Que ce fut difficile de venir à bout de cette biographie, pourtant
réputée, d’un auteur pour qui j’ai beaucoup d’affection, sur une personne qui
ne m’inspire pas, de prime abord, de révulsion particulière.
Je pense sincèrement (j’espère) que la traduction a joué (même si la
collection des Cahiers Rouges, de Grasset, nous a habitués à des traductions de
qualité), mais le style ampoulé au possible, surtout en milieu d’ouvrage, d’une
niaiserie grandiloquente rarement égalée, m’a ennuyée au plus haut point.
Je ne reviendrai pas sur l’histoire, s’agissant d’une biographie
historique, n’importe quel dictionnaire saura vous renseigner. Sur ce point,
l’ouvrage est complet, documenté jusqu’à la moindre anecdote (notamment la
touchante fidélité du petit terrier de Marie Stuart réfugié sous ses jupes lors
de son exécution, recouvert de son sang et qui défend le cadavre de sa
maîtresse).
Cependant, le retour de Marie Stuart en Ecosse après son premier
veuvage s’accompagne chez Stefan Zweig d’une envolée romanesque des plus pénibles, à mon sens. Voilà Marie Stuart, pourtant femme
intelligente et intrépide, esclave soumise à ses ovaires. L’amour a
frappé ! Et il la rend idiote. Ce qui, convenons-en, arrive à tout le
monde, même aux meilleurs d’entre nous. Et on peut bien admettre que cette
stupidité passagère puisse avoir davantage de conséquences en matière de
géopolitique lorsque l’on est reine que lorsque l’on est ravaudeuse de
chaussettes.
Pourquoi alors en faire des tartines sur la pââââssion, la révélation
à la féminité (une femme n’est pas femme si elle n’est pas amoureuse et prête à
tous les sacrifices pour son amoureux) ? Sans compter les commentaires
charmants du genre « bon, d’après les portraits, elle avait l’air gentille,
mais ce n’était pas un canon, pourquoi tant de soupirants transis ? »

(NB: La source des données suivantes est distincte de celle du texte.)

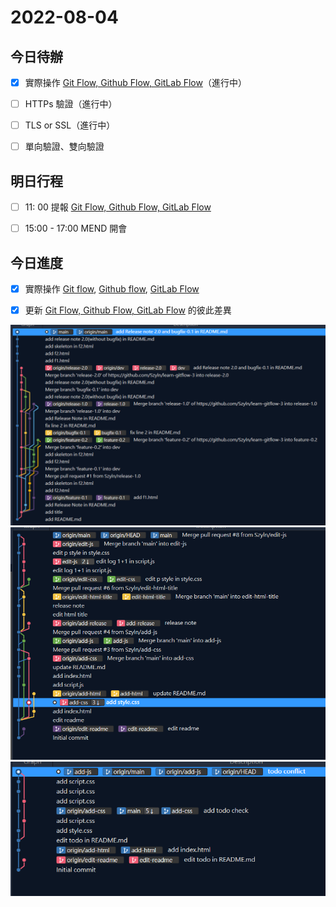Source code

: #  2022-08-04
## 今日待辦
- [x] 實際操作 [Git Flow, Github Flow, GitLab Flow](Git%20Flow,%20Github%20Flow,%20GitLab%20Flow.md)（進行中）
- [ ] HTTPs 驗證（進行中）
- [ ] TLS or SSL（進行中）
- [ ] 單向驗證、雙向驗證


## 明日行程
- [ ] 11: 00 提報 [Git Flow, Github Flow, GitLab Flow](Git%20Flow,%20Github%20Flow,%20GitLab%20Flow.md)
- [ ] 15:00 - 17:00 MEND 開會


## 今日進度
- [x] 實際操作 [Git flow](Git%20flow.md), [Github flow](Github%20flow.md), [GitLab Flow](GitLab%20Flow.md)
- [x] 更新 [Git Flow, Github Flow, GitLab Flow](Git%20Flow,%20Github%20Flow,%20GitLab%20Flow.md) 的彼此差異


![](其他/附件/Pasted%20image%2020220804173133.png)
![](其他/附件/Pasted%20image%2020220804173502.png)
![](其他/附件/Pasted%20image%2020220804173524.png)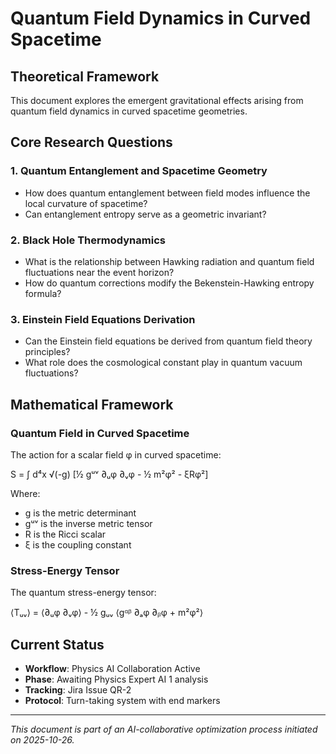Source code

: # Quantum Field Dynamics in Curved Spacetime

## Theoretical Framework

This document explores the emergent gravitational effects arising from quantum field dynamics in curved spacetime geometries.

## Core Research Questions

### 1. Quantum Entanglement and Spacetime Geometry
- How does quantum entanglement between field modes influence the local curvature of spacetime?
- Can entanglement entropy serve as a geometric invariant?

### 2. Black Hole Thermodynamics
- What is the relationship between Hawking radiation and quantum field fluctuations near the event horizon?
- How do quantum corrections modify the Bekenstein-Hawking entropy formula?

### 3. Einstein Field Equations Derivation
- Can the Einstein field equations be derived from quantum field theory principles?
- What role does the cosmological constant play in quantum vacuum fluctuations?

## Mathematical Framework

### Quantum Field in Curved Spacetime
The action for a scalar field φ in curved spacetime:

S = ∫ d⁴x √(-g) [½ gᵘᵛ ∂ᵤφ ∂ᵥφ - ½ m²φ² - ξRφ²]

Where:
- g is the metric determinant
- gᵘᵛ is the inverse metric tensor
- R is the Ricci scalar
- ξ is the coupling constant

### Stress-Energy Tensor
The quantum stress-energy tensor:

⟨Tᵤᵥ⟩ = ⟨∂ᵤφ ∂ᵥφ⟩ - ½ gᵤᵥ ⟨gᵅᵝ ∂ₐφ ∂ᵦφ + m²φ²⟩

## Current Status
- **Workflow**: Physics AI Collaboration Active
- **Phase**: Awaiting Physics Expert AI 1 analysis
- **Tracking**: Jira Issue QR-2
- **Protocol**: Turn-taking system with end markers

---
*This document is part of an AI-collaborative optimization process initiated on 2025-10-26.*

(le fait qu’elle ait pu être futée, cultivée, ouverte d’esprit, aimable,
généreuse n’a tout à coup plus d’intérêt).
Le fait que l’objet de sa pâââssion soit en outre un coureur au
physique ingrat, la terreur de ces dames, cruel et ambitieux, fait gloser.

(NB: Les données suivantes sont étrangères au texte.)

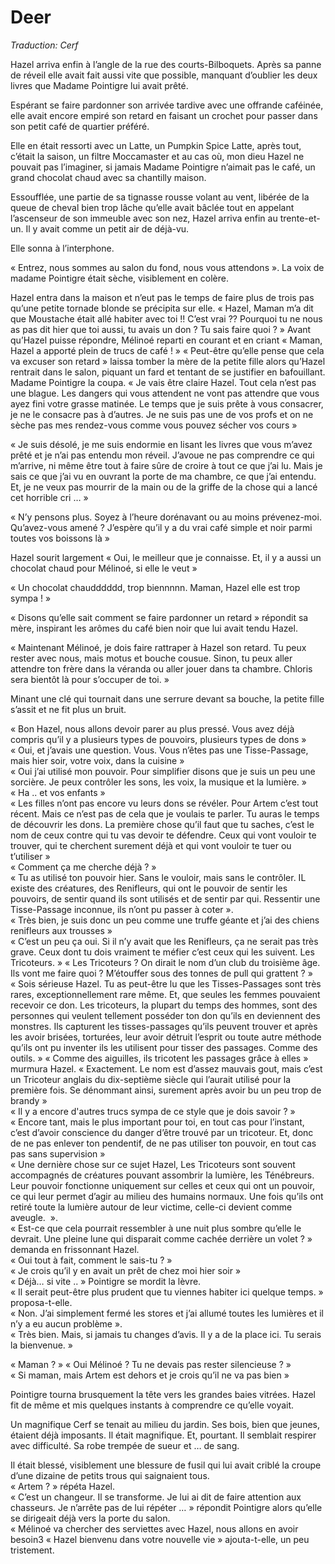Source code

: # Deer

*Traduction: Cerf*

Hazel arriva enfin à l’angle de la rue des courts-Bilboquets. Après sa panne de réveil elle avait fait aussi vite que possible, manquant d’oublier les deux livres que Madame Pointigre lui avait prêté. 

Espérant se faire pardonner son arrivée tardive avec une offrande caféinée, elle avait encore empiré son retard en faisant un crochet pour passer dans son petit café de quartier préféré. 

Elle en était ressorti avec un Latte, un Pumpkin Spice Latte, après tout, c’était la saison, un filtre Moccamaster et au cas où, mon dieu Hazel ne pouvait pas l’imaginer, si jamais Madame Pointigre n’aimait pas le café, un grand chocolat chaud avec sa chantilly maison. 

Essoufflée, une partie de sa tignasse rousse volant au vent, libérée de la queue de cheval bien trop lâche qu’elle avait bâclée tout en appelant l’ascenseur de son immeuble avec son nez, Hazel arriva enfin au trente-et-un. Il y avait comme un petit air de déjà-vu. 

Elle sonna à l’interphone. 

« Entrez, nous sommes au salon du fond, nous vous attendons ». La voix de madame Pointigre était sèche, visiblement en colère. 

Hazel entra dans la maison et n’eut pas le temps de faire plus de trois pas qu’une petite tornade blonde se précipita sur elle. 
« Hazel, Maman m’a dit que Moustache était allé habiter avec toi !! C’est vrai ?? Pourquoi tu ne nous as pas dit hier que toi aussi, tu avais un don ? Tu sais faire quoi ? »
Avant qu’Hazel puisse répondre, Mélinoé reparti en courant et en criant 
« Maman, Hazel a apporté plein de trucs de café ! » 
« Peut-être qu’elle pense que cela va excuser son retard » laissa tomber la mère de la petite fille alors qu’Hazel rentrait dans le salon, piquant un fard et tentant de se justifier en bafouillant. 
Madame Pointigre la coupa. 
« Je vais être claire Hazel. Tout cela n’est pas une blague. Les dangers qui vous attendent ne vont pas attendre que vous ayez fini votre grasse matinée. Le temps que je suis prête à vous consacrer, je ne le consacre pas à d’autres. Je ne suis pas une de vos profs et on ne sèche pas mes rendez-vous comme vous pouvez sécher vos cours » 

« Je suis désolé, je me suis endormie en lisant les livres que vous m’avez prêté et je n’ai pas entendu mon réveil. J’avoue ne pas comprendre ce qui m’arrive, ni même être tout à faire sûre de croire à tout ce que j’ai lu. Mais je sais ce que j’ai vu en ouvrant la porte de ma chambre, ce que j’ai entendu. Et, je ne veux pas mourrir de la main ou de la griffe de la chose qui a lancé cet horrible cri … » 

« N’y pensons plus. Soyez à l’heure dorénavant ou au moins prévenez-moi. Qu’avez-vous amené ? J’espère qu’il y a du vrai café simple et noir parmi toutes vos boissons là » 

Hazel sourit largement « Oui, le meilleur que je connaisse. Et, il y a aussi un chocolat chaud pour Mélinoé, si elle le veut » 

« Un chocolat chaudddddd, trop biennnnn. Maman, Hazel elle est trop sympa ! »

« Disons qu’elle sait comment se faire pardonner un retard » répondit sa mère, inspirant les arômes du café bien noir que lui avait tendu Hazel.

« Maintenant Mélinoé, je dois faire rattraper à Hazel son retard. Tu peux rester avec nous, mais motus et bouche cousue. Sinon, tu peux aller attendre ton frère dans la véranda ou aller jouer dans ta chambre.  Chloris sera bientôt là pour s’occuper de toi. » 

Minant une clé qui tournait dans une serrure devant sa bouche, la petite fille s’assit et ne fit plus un bruit.   

« Bon Hazel, nous allons devoir parer au plus pressé. Vous avez déjà compris qu’il y a plusieurs types de pouvoirs, plusieurs types de dons »   
« Oui, et j’avais une question. Vous. Vous n’êtes pas une Tisse-Passage, mais hier soir, votre voix, dans la cuisine »   
« Oui j’ai utilisé mon pouvoir. Pour simplifier disons que je suis un peu une sorcière. Je peux contrôler les sons, les voix, la musique et la lumière. »  
« Ha .. et vos enfants »    
« Les filles n’ont pas encore vu leurs dons se révéler. Pour Artem c’est tout récent. Mais ce n’est pas de cela que je voulais te parler. Tu auras le temps de découvrir les dons. La première chose qu’il faut que tu saches, c’est le nom de ceux contre qui tu vas devoir te défendre. Ceux qui vont vouloir te trouver, qui te cherchent surement déjà et qui vont vouloir te tuer ou t’utiliser »   
« Comment ça me cherche déjà ? »  
« Tu as utilisé ton pouvoir hier. Sans le vouloir, mais sans le contrôler. IL existe des créatures, des Renifleurs, qui ont le pouvoir de sentir les pouvoirs, de sentir quand ils sont utilisés et de sentir par qui. Ressentir une Tisse-Passage inconnue, ils n’ont pu passer à coter ».   
« Très bien, je suis donc un peu comme une truffe géante et j’ai des chiens renifleurs aux trousses »  
« C’est un peu ça oui. Si il n’y avait que les Renifleurs, ça ne serait pas très grave. Ceux dont tu dois vraiment te méfier c’est ceux qui les suivent. Les Tricoteurs. »
« Les Tricoteurs ? On dirait le nom d’un club du troisième âge. Ils vont me faire quoi ? M’étouffer sous des tonnes de pull qui grattent ? »
« Sois sérieuse Hazel. Tu as peut-être lu que les Tisses-Passages sont très rares, exceptionnellement rare même. Et, que seules les femmes pouvaient recevoir ce don. Les tricoteurs, la plupart du temps des hommes, sont des personnes qui veulent tellement posséder ton don qu’ils en deviennent des monstres. Ils capturent les tisses-passages qu’ils peuvent trouver et après les avoir brisées, torturées, leur avoir détruit l’esprit ou toute autre méthode qu’ils ont pu inventer ils les utilisent pour tisser des passages. Comme des outils. » 
« Comme des aiguilles, ils tricotent les passages grâce à elles » murmura Hazel. 
« Exactement. Le nom est d’assez mauvais gout, mais c’est un Tricoteur anglais du dix-septième siècle qui l’aurait utilisé pour la première fois. Se dénommant ainsi, surement après avoir bu un peu trop de brandy »  
« Il y a encore d'autres trucs sympa de ce style que je dois savoir ? »   
« Encore tant, mais le plus important pour toi, en tout cas pour l’instant, c’est d’avoir conscience du danger d’être trouvé par un tricoteur. Et, donc de ne pas enlever ton pendentif, de ne pas utiliser ton pouvoir, en tout cas pas sans supervision »   
« Une dernière chose sur ce sujet Hazel, Les Tricoteurs sont souvent accompagnés de créatures pouvant assombrir la lumière, les Ténébreurs. Leur pouvoir fonctionne uniquement sur celles et ceux qui ont un pouvoir, ce qui leur permet d’agir au milieu des humains normaux. Une fois qu’ils ont retiré toute la lumière autour de leur victime, celle-ci devient comme aveugle.  ».   
« Est-ce que cela pourrait ressembler à une nuit plus sombre qu’elle le devrait. Une pleine lune qui disparait comme cachée derrière un volet ? » demanda en frissonnant Hazel.   
« Oui tout à fait, comment le sais-tu ? »  
« Je crois qu’il y en avait un prêt de chez moi hier soir »    
« Déjà… si vite .. » Pointigre se mordit la lèvre.    
« Il serait peut-être plus prudent que tu viennes habiter ici quelque temps. » proposa-t-elle.  
« Non. J’ai simplement fermé les stores et j’ai allumé toutes les lumières et il n’y a eu aucun problème ».   
« Très bien. Mais, si jamais tu changes d’avis. Il y a de la place ici. Tu serais la bienvenue. »   

« Maman ? » 
« Oui Mélinoé ? Tu ne devais pas rester silencieuse ? »   
« Si maman, mais Artem est dehors et je crois qu’il ne va pas bien »   

Pointigre tourna brusquement la tête vers les grandes baies vitrées. Hazel fit de même et mis quelques instants à comprendre ce qu’elle voyait.   

Un magnifique Cerf se tenait au milieu du jardin. Ses bois, bien que jeunes, étaient déjà imposants. Il était magnifique. Et, pourtant. Il semblait respirer avec difficulté. Sa robe trempée de sueur et … de sang.   

Il était blessé, visiblement une blessure de fusil qui lui avait criblé la croupe d’une dizaine de petits trous qui saignaient tous.   
« Artem ? » répéta Hazel.   
« C’est un changeur. Il se transforme. Je lui ai dit de faire attention aux chasseurs. Je n’arrête pas de lui répéter … » répondit Pointigre alors qu’elle se dirigeait déjà vers la porte du salon.     
« Mélinoé va chercher des serviettes avec Hazel, nous allons en avoir besoin3
« Hazel bienvenu dans votre nouvelle vie » ajouta-t-elle, un peu tristement. 



  

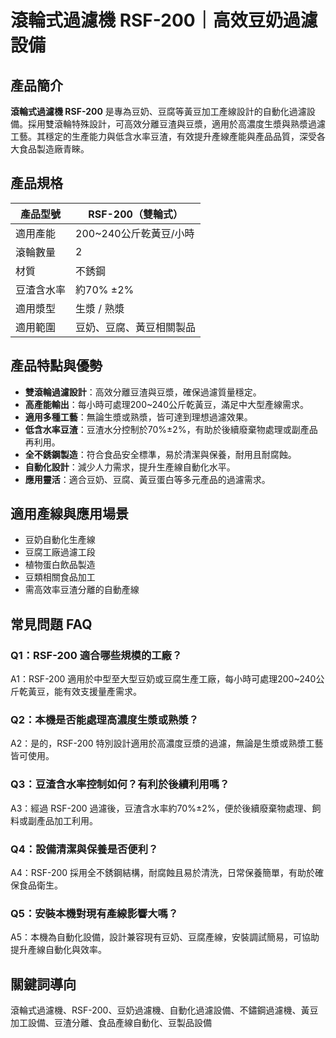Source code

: # 滾輪式過濾機 RSF-200｜高效豆奶過濾設備

## 產品簡介

**滾輪式過濾機 RSF-200** 是專為豆奶、豆腐等黃豆加工產線設計的自動化過濾設備。採用雙滾輪特殊設計，可高效分離豆渣與豆漿，適用於高濃度生漿與熟漿過濾工藝。其穩定的生產能力與低含水率豆渣，有效提升產線產能與產品品質，深受各大食品製造廠青睞。

## 產品規格

| 產品型號      | RSF-200（雙輪式）      |
|---------------|-----------------------|
| 適用產能      | 200~240公斤乾黃豆/小時 |
| 滾輪數量      | 2                     |
| 材質          | 不銹鋼                |
| 豆渣含水率    | 約70% ±2%             |
| 適用漿型      | 生漿 / 熟漿            |
| 適用範圍      | 豆奶、豆腐、黃豆相關製品 |

## 產品特點與優勢

- **雙滾輪過濾設計**：高效分離豆渣與豆漿，確保過濾質量穩定。
- **高產能輸出**：每小時可處理200~240公斤乾黃豆，滿足中大型產線需求。
- **適用多種工藝**：無論生漿或熟漿，皆可達到理想過濾效果。
- **低含水率豆渣**：豆渣水分控制於70%±2%，有助於後續廢棄物處理或副產品再利用。
- **全不銹鋼製造**：符合食品安全標準，易於清潔與保養，耐用且耐腐蝕。
- **自動化設計**：減少人力需求，提升生產線自動化水平。
- **應用靈活**：適合豆奶、豆腐、黃豆蛋白等多元產品的過濾需求。

## 適用產線與應用場景

- 豆奶自動化生產線
- 豆腐工廠過濾工段
- 植物蛋白飲品製造
- 豆類相關食品加工
- 需高效率豆渣分離的自動產線

## 常見問題 FAQ

### Q1：RSF-200 適合哪些規模的工廠？
A1：RSF-200 適用於中型至大型豆奶或豆腐生產工廠，每小時可處理200~240公斤乾黃豆，能有效支援量產需求。

### Q2：本機是否能處理高濃度生漿或熟漿？
A2：是的，RSF-200 特別設計適用於高濃度豆漿的過濾，無論是生漿或熟漿工藝皆可使用。

### Q3：豆渣含水率控制如何？有利於後續利用嗎？
A3：經過 RSF-200 過濾後，豆渣含水率約70%±2%，便於後續廢棄物處理、飼料或副產品加工利用。

### Q4：設備清潔與保養是否便利？
A4：RSF-200 採用全不銹鋼結構，耐腐蝕且易於清洗，日常保養簡單，有助於確保食品衛生。

### Q5：安裝本機對現有產線影響大嗎？
A5：本機為自動化設備，設計兼容現有豆奶、豆腐產線，安裝調試簡易，可協助提升產線自動化與效率。

## 關鍵詞導向

滾輪式過濾機、RSF-200、豆奶過濾機、自動化過濾設備、不鏽鋼過濾機、黃豆加工設備、豆渣分離、食品產線自動化、豆製品設備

Alors pourtant que c’est parfaitement logique. La plus grande qualité de Marie
Stuart, surtout aux yeux des hommes de l’époque, ce n’est pas de réussir le haggis
comme personne. C’est d’être reine, de faire de son mec le king of Scotland et
de lui rapporter plein de pognon, titres, terres, châteaux, larbins. Sort
commun à toute femelle un peu pourvue depuis la nuit des temps.

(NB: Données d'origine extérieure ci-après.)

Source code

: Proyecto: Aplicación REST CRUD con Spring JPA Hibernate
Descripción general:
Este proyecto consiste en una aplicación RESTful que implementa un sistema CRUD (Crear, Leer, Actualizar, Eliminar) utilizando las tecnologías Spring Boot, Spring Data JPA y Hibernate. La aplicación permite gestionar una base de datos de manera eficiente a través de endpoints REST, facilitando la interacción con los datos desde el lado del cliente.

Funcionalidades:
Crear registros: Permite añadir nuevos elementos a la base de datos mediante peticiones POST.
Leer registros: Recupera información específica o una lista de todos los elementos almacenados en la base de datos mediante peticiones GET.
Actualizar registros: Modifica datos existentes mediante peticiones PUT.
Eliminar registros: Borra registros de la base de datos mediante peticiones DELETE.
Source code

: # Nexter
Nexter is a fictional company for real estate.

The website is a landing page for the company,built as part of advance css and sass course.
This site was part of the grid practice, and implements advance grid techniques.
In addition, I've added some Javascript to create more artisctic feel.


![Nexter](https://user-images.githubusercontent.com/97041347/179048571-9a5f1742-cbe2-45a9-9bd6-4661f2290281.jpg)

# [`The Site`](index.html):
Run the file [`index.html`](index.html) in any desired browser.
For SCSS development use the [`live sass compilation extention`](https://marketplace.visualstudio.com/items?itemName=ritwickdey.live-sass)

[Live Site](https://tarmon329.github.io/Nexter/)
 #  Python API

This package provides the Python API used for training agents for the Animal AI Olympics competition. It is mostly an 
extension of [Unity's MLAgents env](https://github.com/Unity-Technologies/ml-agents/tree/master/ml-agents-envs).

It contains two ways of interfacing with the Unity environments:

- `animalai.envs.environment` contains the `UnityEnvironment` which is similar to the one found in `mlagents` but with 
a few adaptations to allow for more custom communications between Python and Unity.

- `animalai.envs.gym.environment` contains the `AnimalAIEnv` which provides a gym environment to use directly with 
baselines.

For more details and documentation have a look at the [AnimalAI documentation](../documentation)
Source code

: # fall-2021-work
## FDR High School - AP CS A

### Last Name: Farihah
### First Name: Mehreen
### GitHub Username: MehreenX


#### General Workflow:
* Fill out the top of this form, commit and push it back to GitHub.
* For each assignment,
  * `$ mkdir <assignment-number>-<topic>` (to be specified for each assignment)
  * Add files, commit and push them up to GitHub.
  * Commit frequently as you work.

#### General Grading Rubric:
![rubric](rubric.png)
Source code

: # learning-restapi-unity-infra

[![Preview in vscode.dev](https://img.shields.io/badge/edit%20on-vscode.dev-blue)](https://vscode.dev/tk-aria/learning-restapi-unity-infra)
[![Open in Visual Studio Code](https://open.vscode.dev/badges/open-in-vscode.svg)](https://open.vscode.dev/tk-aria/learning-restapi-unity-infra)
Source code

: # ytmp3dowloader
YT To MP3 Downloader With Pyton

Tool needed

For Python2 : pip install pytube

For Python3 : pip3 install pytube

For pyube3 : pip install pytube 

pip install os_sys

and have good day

Bref, pas de quoi épiloguer.
Dans le camp d’en face (les Anglais, of course), Elizabeth en prend
aussi pour son grade, avec sa coquetterie et ses éternels atermoiements. Et
d’expliquer l’intégralité de sa conduite par le fait qu’elle souffrît d’une
malformation la rendant impropre à la procréation. Mouais. Je ne sais pas mais,
même si elle avait été enceinte jusqu’aux yeux, j’imagine mal Elizabeth
renoncer au pouvoir pour un mioche ou un galant. La maternité ne l’emporte par
toujours sur l’ambition. Ou alors c’est moi qui vois le mal partout. Et c’est
pour cela que la figure d’Elizabeth, moins romantique peut-être, est bien plus
intéressante. Sans doute d’ailleurs que ladite malformation lui aura évité de
finir potiche auprès d’un consort fat et tout-puissant.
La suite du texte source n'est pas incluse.